Alert description
Starting from OBProxy V4.3.3.0, read/write splitting based on tenant service names is supported. OBProxy requests OCP Server for the service name information of all tenants to implement read/write splitting for primary and standby tenants under the same service name. When a standby tenant becomes unavailable, OCP cannot detect this and still returns the standby tenant's service name to OBProxy. As a result, OBProxy continues to route SQL read requests to the standby tenant, causing continuous read request failures for business operations.
For the scenarios described above, OCP needs to involve and implement a plan to achieve the following capabilities:
- The standby tenant is detected as unavailable.
- When a standby tenant becomes unavailable, remove its service name from the information returned to OBProxy to prevent OBProxy from routing requests to that standby tenant.
The alert is triggered based on the alert.
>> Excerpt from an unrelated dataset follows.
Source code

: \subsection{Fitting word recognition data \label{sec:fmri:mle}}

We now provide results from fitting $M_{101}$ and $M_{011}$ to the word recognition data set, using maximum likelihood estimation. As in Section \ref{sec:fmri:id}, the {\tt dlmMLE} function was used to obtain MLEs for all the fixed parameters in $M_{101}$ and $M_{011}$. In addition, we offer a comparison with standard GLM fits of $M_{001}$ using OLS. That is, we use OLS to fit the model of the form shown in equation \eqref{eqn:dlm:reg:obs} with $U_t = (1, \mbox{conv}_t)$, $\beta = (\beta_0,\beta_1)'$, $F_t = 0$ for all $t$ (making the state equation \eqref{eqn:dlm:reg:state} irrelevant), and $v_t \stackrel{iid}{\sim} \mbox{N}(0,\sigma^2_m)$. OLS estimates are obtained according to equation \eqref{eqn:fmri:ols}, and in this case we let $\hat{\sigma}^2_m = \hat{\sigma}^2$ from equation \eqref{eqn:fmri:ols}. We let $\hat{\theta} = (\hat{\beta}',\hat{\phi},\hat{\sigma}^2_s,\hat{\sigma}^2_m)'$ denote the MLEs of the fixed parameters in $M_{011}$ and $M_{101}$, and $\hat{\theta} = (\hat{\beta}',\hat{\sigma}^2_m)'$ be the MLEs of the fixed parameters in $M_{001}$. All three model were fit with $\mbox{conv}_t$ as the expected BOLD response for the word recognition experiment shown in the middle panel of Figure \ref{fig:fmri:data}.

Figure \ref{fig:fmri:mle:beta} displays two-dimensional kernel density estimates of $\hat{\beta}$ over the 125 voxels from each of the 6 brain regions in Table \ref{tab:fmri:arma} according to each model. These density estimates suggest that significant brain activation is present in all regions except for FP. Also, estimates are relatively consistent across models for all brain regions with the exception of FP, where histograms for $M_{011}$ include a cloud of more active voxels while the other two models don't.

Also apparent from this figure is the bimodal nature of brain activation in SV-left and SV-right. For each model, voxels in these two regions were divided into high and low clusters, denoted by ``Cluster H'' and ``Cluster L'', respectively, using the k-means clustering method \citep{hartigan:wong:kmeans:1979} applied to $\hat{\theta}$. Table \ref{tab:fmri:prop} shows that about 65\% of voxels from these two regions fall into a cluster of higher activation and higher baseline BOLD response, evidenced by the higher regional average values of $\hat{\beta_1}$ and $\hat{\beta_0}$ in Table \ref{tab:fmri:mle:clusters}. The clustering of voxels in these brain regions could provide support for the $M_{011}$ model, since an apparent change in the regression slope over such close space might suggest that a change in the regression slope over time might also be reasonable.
This alert is specifically for the scenario described above, where it checks the connectivity of a standby tenant configured with a plan. If the tenant is deemed unreachable, an alert is triggered.
Alert principle
The prerequisites for this alert are as follows:
- The tenant is a standby tenant.
- The tenant has the
Delete Failed Probe Tenant from Tenant Service Name Informationpreset configured. - The service name of the tenant is in the VALID state.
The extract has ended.